Method	Backbone	keep rate	GFLOPs	FPS	Throughput (im/s)	mIoU
Segmenter	ViT-L/16	-	995.6	4.20	4.29	79.14
Segmenter + EViT	ViT-L/16	0.9	822.7	5.27	5.40	79.03
Segmenter + EViT	ViT-L/16	0.8	707.2	5.96	6.31	78.49
Segmenter + EViT	ViT-L/16	0.5	506.2	8.68	8.87	68.14

ToMe

Method	Backbone	r%	GFLOPs	FPS	Throughput (im/s)	mIoU
Segmenter	ViT-L/16	-	995.6	4.20	4.29	79.14
Segmenter + ToMe	ViT-L/16	20%	760.8	5.20	5.41	78.37
Segmenter + ToMe	ViT-L/16	30%	651.5	5.50	5.93	77.81
Segmenter + ToMe	ViT-L/16	50%	448.5	7.84	8.50	71.23

ACT

Method	Backbone	#query-hashes	GFLOPs	FPS	Throughput (im/s)	mIoU
Segmenter	ViT-L/16	-	995.6	4.20	4.29	79.14
Segmenter + ACT	ViT-L/16	32	906.26	4.76	6.09	79.00
Segmenter + ACT	ViT-L/16	24	742.7	4.49	6.03	78.71
Segmenter + ACT	ViT-L/16	16	730.44	5.32	6.21	75.42

Pascal Context

The results is evaluated using the official weights of Segmenter.

Ours

Method	Backbone	$\alpha$	h $\times$ w	GFLOPs	FPS	Throughput (im/s)	mIoU
Segmenter	ViT-L/16	-	30 $\times$ 30	338.7	14.7	15.1	58.07
Segmenter + Ours	ViT-L/16	14	20 $\times$ 20	251.2	18.2	19.7	58.27
Segmenter + Ours	ViT-L/16	12	15 $\times$ 15	201.3	21.6	26.2	57.85
Segmenter + Ours	ViT-L/16	8	15 $\times$ 15	161.0	25.0	31.3	55.08

EViT

Method	Backbone	keep rate	GFLOPs	FPS	Throughput (im/s)	mIoU
Segmenter	ViT-L/16	-	338.7	14.7	15.07	58.07
Segmenter + EViT	ViT-L/16	0.9	271.7	16.0	17.59	57.94
Segmenter + EViT	ViT-L/16	0.8	261.0	17.7	19.88	56.99
Segmenter + EViT	ViT-L/16	0.5	184.4	23.5	28.02	48.57

ToMe

Method	Backbone	r%	GFLOPs	FPS	Throughput (im/s)	mIoU
Segmenter	ViT-L/16	-	338.7	14.7	15.07	58.07
Segmenter + ToMe	ViT-L/16	20%	269.8	13.2	17.20	57.67
Segmenter + ToMe	ViT-L/16	30%	236.5	12.8	20.20	57.24
Segmenter + ToMe	ViT-L/16	50%	172.4	14.2	25.80	54.25

ACT

Method	Backbone	#query-hashes	GFLOPs	FPS	Throughput (im/s)	mIoU
Segmenter	ViT-L/16	-	338.7	14.7	15.07	58.07
Segmenter + ACT	ViT-L/16	32	306.7	11.1	16.32	58.04
Segmenter + ACT	ViT-L/16	24	299.0	11.7	16.36	57.88
Segmenter + ACT	ViT-L/16	16	298.3	11.9	15.98	56.08

Installation

The code was tested with Python 3.8, PyTorch 1.10.1. Please use the following command set up dependencies.

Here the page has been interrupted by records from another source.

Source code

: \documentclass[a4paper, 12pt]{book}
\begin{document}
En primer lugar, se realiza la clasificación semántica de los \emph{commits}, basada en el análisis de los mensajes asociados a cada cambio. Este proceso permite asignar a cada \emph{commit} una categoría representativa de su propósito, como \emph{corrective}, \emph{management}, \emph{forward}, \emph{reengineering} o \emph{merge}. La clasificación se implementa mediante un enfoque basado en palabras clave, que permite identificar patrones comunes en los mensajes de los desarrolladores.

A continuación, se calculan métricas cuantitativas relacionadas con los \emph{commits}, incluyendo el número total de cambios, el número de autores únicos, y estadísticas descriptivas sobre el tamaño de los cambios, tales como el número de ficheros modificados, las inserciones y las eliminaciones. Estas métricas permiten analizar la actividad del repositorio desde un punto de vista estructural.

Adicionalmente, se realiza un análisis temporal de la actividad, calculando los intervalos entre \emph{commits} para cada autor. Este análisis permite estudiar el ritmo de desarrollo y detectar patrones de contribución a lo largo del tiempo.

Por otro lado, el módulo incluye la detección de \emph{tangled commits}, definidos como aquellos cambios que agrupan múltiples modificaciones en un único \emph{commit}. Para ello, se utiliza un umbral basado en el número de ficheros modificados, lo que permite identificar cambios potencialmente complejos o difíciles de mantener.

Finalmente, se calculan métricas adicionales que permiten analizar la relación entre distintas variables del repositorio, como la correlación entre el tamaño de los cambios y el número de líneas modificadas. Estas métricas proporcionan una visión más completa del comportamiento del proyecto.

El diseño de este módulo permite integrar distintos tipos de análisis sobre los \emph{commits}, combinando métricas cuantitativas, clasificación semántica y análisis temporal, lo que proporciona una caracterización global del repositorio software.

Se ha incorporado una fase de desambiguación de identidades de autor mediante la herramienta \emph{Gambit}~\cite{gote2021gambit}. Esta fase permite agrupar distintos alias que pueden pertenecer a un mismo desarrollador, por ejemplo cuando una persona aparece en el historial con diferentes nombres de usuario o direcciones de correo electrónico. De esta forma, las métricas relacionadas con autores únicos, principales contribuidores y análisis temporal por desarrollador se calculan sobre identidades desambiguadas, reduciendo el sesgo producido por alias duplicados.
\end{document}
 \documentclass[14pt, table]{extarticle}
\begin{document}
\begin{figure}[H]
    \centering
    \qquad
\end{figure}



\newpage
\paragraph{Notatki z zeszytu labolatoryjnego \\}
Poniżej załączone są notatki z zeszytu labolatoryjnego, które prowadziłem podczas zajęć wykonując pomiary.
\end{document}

pip install -r requirements.txt

Please refer to dataset_prepare.md for dataset preparation.

Get Started

Download the official checkpoint, and use prepocess_ckpt.py to prepocess checkpoints.

python tools/prepocess_ckpt.py /path/to/checkpoints

If you want to evaluate our methods, use the command as follows.

bash tools/dist_test.sh /path/to/configs /path/to/checkpoints --eval "mIoU"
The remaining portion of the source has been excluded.